When it was first conceived, the Turing test was called “the imitation game”, and Tommy Maranges and Cory O’Brien have taken that idea and run with it. Except, in their game Inhuman Conditions (FTWinston’s online version “Robot Interrogation”)¬† the game is not imitation, but improvisation.

Topics the Investigator can interrogate a Suspect through.

The game plays out in a familiarly convoluted fashion: it’s a mafia-esque social deduction game. If you’re the kind of player who loves using logic and reasoning to read your friends, you’re this game’s audience!

But what sets the game apart is its dedication to roleplay. In “Inhuman Conditions”, you and a friend play as an Investigator and a Suspect, who’s either a human or secretly a robot. In each of the three rounds, Maranges and O’Brien have crafted setpieces (and a broad, but quite adaptable game world) to bring out your natural chemistry.

The details of the gameplay get complicated fast, but to summarize: the Investigator (and Human Suspect) wants to find the truth, and the Robot Suspect wants to fool the Investigator. The main element is the 5 minute Interrogation, where the Investigator riffs off of prompts for the Suspect to complete, from simple problem-solving to moral dilemmas.

Examples of Inspector prompts.

Effectively, the formal element of Procedure is passed on to the Inspector for this whole 5 minutes! Witty examples are offered for the Interrogation, but the game is much more entertaining when an Investigator can build from the last line of dialogue rather than using the canned prompts. The real fun comes in the Penalty that a robot must perform. This rule is what makes the game unique: a malfunctioning robot has to say “yes” to performing the penalty!

Example of a Violent Robot’s objective.

Even moreso than other social deduction games, how much fun you have with “Inhuman Conditions” depends on how much fun your friend is (which, like improv varies with each minute). It can sometimes be a drag to get answers out of a Suspect who’s having trouble inventing on the fly or an Investigator who won’t follow up on questions. Still, the game thrives off of those spontaneous, surprising, and deeply satisfying moments where an unexpected twist launches you into a natural narrative flow.

A description of a humorous game outcome.

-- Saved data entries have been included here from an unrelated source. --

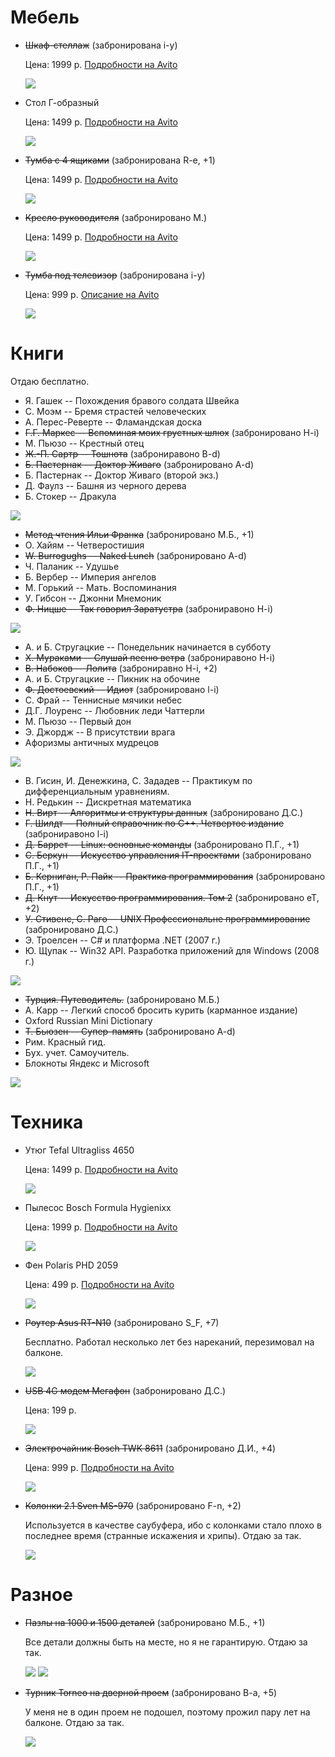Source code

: # Мебель

* ~~Шкаф-стеллаж~~ (забронирована i-y)

  Цена: 1999 р.
  [Подробности на Avito](https://www.avito.ru/moskva/mebel_i_interer/shkaf-stellazh_549580954)

  ![](https://dl.dropboxusercontent.com/u/35062521/IMG_3681.JPG)

* Стол Г-образный

  Цена: 1499 р.
  [Подробности на Avito](https://www.avito.ru/moskva/mebel_i_interer/stol_g-obraznyy_549583454)

  ![](https://dl.dropboxusercontent.com/u/35062521/IMG_3683.JPG)

* ~~Тумба с 4 ящиками~~ (забронирована R-e, +1)

  Цена: 1499 р.
  [Подробности на Avito](https://www.avito.ru/moskva/mebel_i_interer/tumba_s_4_yaschikami_549579261)

  ![](https://dl.dropboxusercontent.com/u/35062521/IMG_3684.JPG)

* ~~Кресло руководителя~~ (забронировано М.)

  Цена: 1499 р.
  [Подробности на Avito](https://www.avito.ru/moskva/mebel_i_interer/kreslo_rukovoditelya_549554060)

  ![](https://dl.dropboxusercontent.com/u/35062521/IMG_3685.JPG)

* ~~Тумба под телевизор~~ (забронирована i-y)

  Цена: 999 р.
  [Oписание на Avito](https://www.avito.ru/moskva/mebel_i_interer/tumba_pod_tv_ikea_549593014)

  ![](https://dl.dropboxusercontent.com/u/35062521/IMG_3688.JPG)

# Книги
  Отдаю бесплатно.

  * Я. Гашек -- Похождения бравого солдата Швейка
  * С. Моэм -- Бремя страстей человеческих
  * А. Перес-Реверте -- Фламандская доска
  * ~~Г.Г. Маркес -- Вспоминая моих грустных шлюх~~ (забронировано H-i)
  * М. Пьюзо -- Крестный отец
  * ~~Ж.-П. Сартр -- Тошнота~~ (заброниравоно B-d)
  * ~~Б. Пастернак -- Доктор Живаго~~ (забронировано A-d)
  * Б. Пастернак -- Доктор Живаго (второй экз.)
  * Д. Фаулз -- Башня из черного дерева
  * Б. Стокер -- Дракула

  ![](https://dl.dropboxusercontent.com/u/35062521/IMG_3691.JPG)

  * ~~Метод чтения Ильи Франка~~ (забронировано М.Б., +1)
  * О. Хайям -- Четверостишия
  * ~~W. Burrogughs -- Naked Lunch~~ (забронировано A-d)
  * Ч. Паланик -- Удушье
  * Б. Вербер -- Империя ангелов
  * М. Горький -- Мать. Воспоминания
  * У. Гибсон -- Джонни Мнемоник
  * ~~Ф. Ницше -- Так говорил Заратустра~~ (заброниравоно H-i)

  ![](https://dl.dropboxusercontent.com/u/35062521/IMG_3692.JPG)

  * А. и Б. Стругацкие -- Понедельник начинается в субботу
  * ~~Х. Мураками -- Слушай песню ветра~~ (заброниравоно H-i)
  * ~~В. Набоков -- Лолита~~ (заброниравно H-i, +2)
  * А. и Б. Стругацкие -- Пикник на обочине
  * ~~Ф. Достоевский -- Идиот~~ (забронировано l-i)
  * С. Фрай -- Теннисные мячики небес
  * Д.Г. Лоуренс -- Любовник леди Чаттерли
  * М. Пьюзо -- Первый дон
  * Э. Джордж -- В присутствии врага
  * Афоризмы античных мудрецов

  ![](https://dl.dropboxusercontent.com/u/35062521/IMG_3694.JPG)

  * В. Гисин, И. Денежкина, С. Зададев -- Практикум по дифференциальным уравнениям.
  * Н. Редькин -- Дискретная математика
  * ~~Н. Вирт -- Алгоритмы и структуры данных~~ (забронировано Д.С.)
  * ~~Г. Шилдт -- Полный справочник по C++. Четвертое издание~~ (заброниравоно l-i)
  * ~~Д. Баррет -- Linux: основные команды~~ (забронировано П.Г., +1)
  * ~~C. Беркун -- Искусство управления IT-проектами~~ (забронировано П.Г., +1)
  * ~~Б. Керниган, Р. Пайк -- Практика программирования~~ (забронировано П.Г., +1)
  * ~~Д. Кнут -- Искусство программирования. Том 2~~ (забронировано eT, +2)
  * ~~У. Стивенс, С. Раго -- UNIX Профессиональне программирование~~ (забронировано Д.С.)
  * Э. Троелсен -- C# и платформа .NET (2007 г.)
  * Ю. Щупак -- Win32 API. Разработка приложений для Windows (2008 г.)

  ![](https://dl.dropboxusercontent.com/u/35062521/IMG_3698.JPG)

  * ~~Турция. Путеводитель.~~ (забронировано М.Б.)
  * A. Карр -- Легкий способ бросить курить (карманное издание)
  * Oxford Russian Mini Dictionary
  * ~~Т. Бьюзен -- Супер-память~~ (забронировано A-d)
  * Рим. Красный гид.
  * Бух. учет. Самоучитель.
  * Блокноты Яндекс и Microsoft

  ![](https://dl.dropboxusercontent.com/u/35062521/IMG_3697.JPG)

# Техника

* Утюг Tefal Ultragliss 4650

  Цена: 1499 р.
  [Подробности на Avito](https://www.avito.ru/moskva/bytovaya_tehnika/utyug_tefal_ultragliss_4650_550410076)
  
  ![](https://dl.dropboxusercontent.com/u/35062521/iron.jpg)

* Пылесос Bosch Formula Hygienixx

  Цена: 1999 р.
  [Подробности на Avito](https://www.avito.ru/moskva/bytovaya_tehnika/pylesos_bosch_formula_hygienixx_549677120)

  ![](https://dl.dropboxusercontent.com/u/35062521/IMG_3701.JPG)

* Фен Polaris PHD 2059

  Цена: 499 р.
  [Подробности на Avito](https://www.avito.ru/moskva/bytovaya_tehnika/fen_polaris_phd_2059_549677899)

  ![](https://dl.dropboxusercontent.com/u/35062521/IMG_3712.JPG)

* ~~Роутер Asus RT-N10~~ (забронировано S_F, +7)

  Бесплатно.
  Работал несколько лет без нареканий, перезимовал на балконе.

  ![](https://dl.dropboxusercontent.com/u/35062521/IMG_3700.JPG)

* ~~USB 4G модем Мегафон~~ (забронировано Д.С.)

  Цена: 199 р.

  ![](https://dl.dropboxusercontent.com/u/35062521/IMG_3699.JPG)

* ~~Электрочайник Bosch TWK 8611~~ (забронировано Д.И., +4)

  Цена: 999 р.
  [Подробности на Avito](https://www.avito.ru/moskva/bytovaya_tehnika/elektrochaynik_bosch_twk_8611_549677750)

  ![](https://dl.dropboxusercontent.com/u/35062521/bosh.jpeg)

* ~~Колонки 2.1 Sven MS-970~~ (забронировано F-n, +2)

  Используется в качестве саубуфера, ибо с колонками стало плохо в последнее время (странные искажения и хрипы). Отдаю за так.

  ![](https://dl.dropboxusercontent.com/u/35062521/sven.jpeg)

# Разное

* ~~Пазлы на 1000 и 1500 деталей~~ (забронировано М.Б., +1)

  Все детали должны быть на месте, но я не гарантирую.
  Отдаю за так.

  ![](https://dl.dropboxusercontent.com/u/35062521/IMG_3695.JPG)
  ![](https://dl.dropboxusercontent.com/u/35062521/IMG_3696.JPG)

* ~~Турник Torneo на дверной проем~~ (забронировано B-a, +5)

  У меня не в один проем не подошел, поэтому прожил пару лет на балконе.
  Отдаю за так.

  ![](https://dl.dropboxusercontent.com/u/35062521/IMG_3702.JPG)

To improve: play more with the status of the two players in the prompts and penalities. Some of the most delightful improvised moments came from how the Investigator and Suspect played with the power dynamic. And yet, the material provided is already rich enough to get two good friends laughing together. Inhuman Conditions, while a social deduction game, leans less into the deduction and more into the social. It’s really just a creative set of improv rules to invite you and your friend’s to play with your dynamic in a new and unexpected environment.